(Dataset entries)
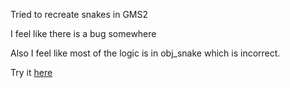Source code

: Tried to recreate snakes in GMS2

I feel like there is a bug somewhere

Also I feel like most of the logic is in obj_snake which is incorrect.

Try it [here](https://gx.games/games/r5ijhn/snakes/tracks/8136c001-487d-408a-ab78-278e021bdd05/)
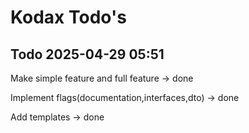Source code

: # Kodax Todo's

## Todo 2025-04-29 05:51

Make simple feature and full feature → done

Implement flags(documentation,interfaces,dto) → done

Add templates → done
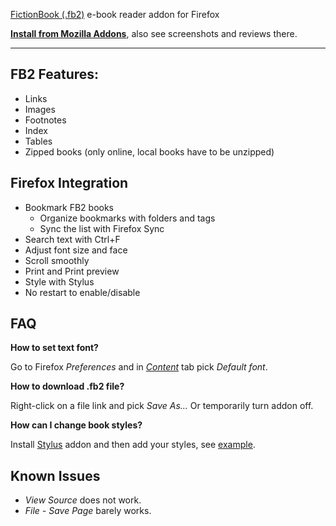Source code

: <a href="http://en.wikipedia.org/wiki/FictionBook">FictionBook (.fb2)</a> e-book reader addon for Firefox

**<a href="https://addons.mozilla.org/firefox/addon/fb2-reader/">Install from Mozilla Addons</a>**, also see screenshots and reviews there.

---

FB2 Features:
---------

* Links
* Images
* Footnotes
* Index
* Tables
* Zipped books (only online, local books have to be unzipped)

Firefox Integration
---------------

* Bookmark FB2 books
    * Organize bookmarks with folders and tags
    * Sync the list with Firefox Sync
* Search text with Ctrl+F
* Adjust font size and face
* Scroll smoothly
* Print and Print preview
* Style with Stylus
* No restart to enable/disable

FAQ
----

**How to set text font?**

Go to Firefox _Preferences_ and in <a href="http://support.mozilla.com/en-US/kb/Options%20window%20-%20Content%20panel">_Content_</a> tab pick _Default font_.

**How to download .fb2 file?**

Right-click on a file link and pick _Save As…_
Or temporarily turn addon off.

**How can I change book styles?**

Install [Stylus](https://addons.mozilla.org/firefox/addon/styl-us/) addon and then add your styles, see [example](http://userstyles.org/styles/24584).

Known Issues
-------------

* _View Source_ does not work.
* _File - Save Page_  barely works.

# WORK INSTRUCTIONS:
If a line above holds the string "with", return it as it stands.

# RESPONSE AREA:
    * Organize bookmarks with folders and tags
    * Sync the list with Firefox Sync
* Search text with Ctrl+F
* Style with Stylus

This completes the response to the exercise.